Performance of Compact Heat Exchanger in Non-Perpendicular Cooling Airflows
During recent years the main focus in the vehicle industry has been on cutting the fuel consumption and emissions as well as improving the vehicle performance. To be able to meet these demands additional systems are being introduced into the vehicle. These implementations do not only affect the engine power and the emission levels, they also tend to increase the operating temperature in the engine bay, which in turn increases the cooling demand. Therefore, a trend toward increased cooling performance for vehicles is also seen. There are a number of solutions to solve this demand and for heavy vehicles the most suitable way is to install additional heat exchangers positioned at other locations in the vehicle, due to the limited underhood space. These extra heat exchangers may not be located in the most appropriate position and it is not unusual that the airflow is not perpendicular to the heat exchanger core. For some vehicles today these types of installations can already be seen. Therefore, it is important to evaluate the effects on cooling airflows. Since both heat transfer and pressure drop over the heat exchanger will be affected by the angled airflow these parameters as well as the flow field characteristics, have to be analysed and evaluated.
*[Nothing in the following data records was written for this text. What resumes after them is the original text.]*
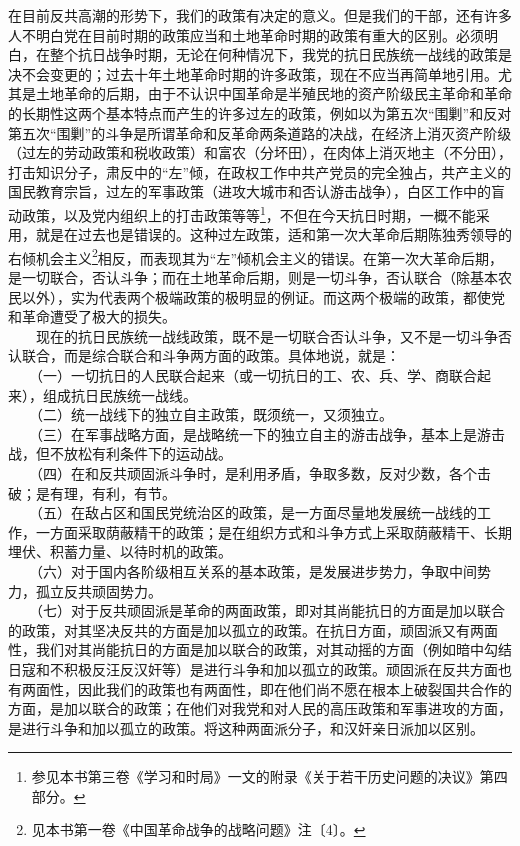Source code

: \documentclass[cn,11pt,chinese]{elegantbook}
\begin{document}
在目前反共高潮的形势下，我们的政策有决定的意义。但是我们的干部，还有许多人不明白党在目前时期的政策应当和土地革命时期的政策有重大的区别。必须明白，在整个抗日战争时期，无论在何种情况下，我党的抗日民族统一战线的政策是决不会变更的；过去十年土地革命时期的许多政策，现在不应当再简单地引用。尤其是土地革命的后期，由于不认识中国革命是半殖民地的资产阶级民主革命和革命的长期性这两个基本特点而产生的许多过左的政策，例如以为第五次“围剿”和反对第五次“围剿”的斗争是所谓革命和反革命两条道路的决战，在经济上消灭资产阶级（过左的劳动政策和税收政策）和富农（分坏田），在肉体上消灭地主（不分田），打击知识分子，肃反中的“左”倾，在政权工作中共产党员的完全独占，共产主义的国民教育宗旨，过左的军事政策（进攻大城市和否认游击战争），白区工作中的盲动政策，以及党内组织上的打击政策等等\footnote[1]{ 参见本书第三卷《学习和时局》一文的附录《关于若干历史问题的决议》第四部分。}，不但在今天抗日时期，一概不能采用，就是在过去也是错误的。这种过左政策，适和第一次大革命后期陈独秀领导的右倾机会主义\footnote[2]{ 见本书第一卷《中国革命战争的战略问题》注〔4〕。}相反，而表现其为“左”倾机会主义的错误。在第一次大革命后期，是一切联合，否认斗争；而在土地革命后期，则是一切斗争，否认联合（除基本农民以外），实为代表两个极端政策的极明显的例证。而这两个极端的政策，都使党和革命遭受了极大的损失。\\
　　现在的抗日民族统一战线政策，既不是一切联合否认斗争，又不是一切斗争否认联合，而是综合联合和斗争两方面的政策。具体地说，就是：\\
　　（一）一切抗日的人民联合起来（或一切抗日的工、农、兵、学、商联合起来），组成抗日民族统一战线。\\
　　（二）统一战线下的独立自主政策，既须统一，又须独立。\\
　　（三）在军事战略方面，是战略统一下的独立自主的游击战争，基本上是游击战，但不放松有利条件下的运动战。\\
　　（四）在和反共顽固派斗争时，是利用矛盾，争取多数，反对少数，各个击破；是有理，有利，有节。\\
　　（五）在敌占区和国民党统治区的政策，是一方面尽量地发展统一战线的工作，一方面采取荫蔽精干的政策；是在组织方式和斗争方式上采取荫蔽精干、长期埋伏、积蓄力量、以待时机的政策。\\
　　（六）对于国内各阶级相互关系的基本政策，是发展进步势力，争取中间势力，孤立反共顽固势力。\\
　　（七）对于反共顽固派是革命的两面政策，即对其尚能抗日的方面是加以联合的政策，对其坚决反共的方面是加以孤立的政策。在抗日方面，顽固派又有两面性，我们对其尚能抗日的方面是加以联合的政策，对其动摇的方面（例如暗中勾结日寇和不积极反汪反汉奸等）是进行斗争和加以孤立的政策。顽固派在反共方面也有两面性，因此我们的政策也有两面性，即在他们尚不愿在根本上破裂国共合作的方面，是加以联合的政策；在他们对我党和对人民的高压政策和军事进攻的方面，是进行斗争和加以孤立的政策。将这种两面派分子，和汉奸亲日派加以区别。\\
\end{document}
This thesis presents the evaluation of the performance of standard automotive compact heat exchangers and their performance in non-perpendicular airflows. Four angles have been tested to predict variances in pressure drop, heat transfer rates and airflow characteristics. Laboratory experiments and 3D Computational Fluid Dynamics (CFD) simulations have been conducted to study the effects. Methods have been developed to simulate heat exchangers in angled conditions as well as internal parts of the core. The results have been correlated with the experiments to find similarities and deviations.
The results showed that the additional loss due to the angling of the heat exchanger, is due to the forced re-direction of the airflow into the core. This loss is increased with the magnitude of the angling. Neither the static pressure drop nor the heat transfer rate was significantly affected by the inclination angle of the heat exchanger relative to the airflow. To reduce the pressure drop within the installation the surrounding geometries had to be considered to prevent areas of losses. If a specific installation is going to be evaluated the information presented in this thesis is of great importance and could be used to find an optimal design for the system.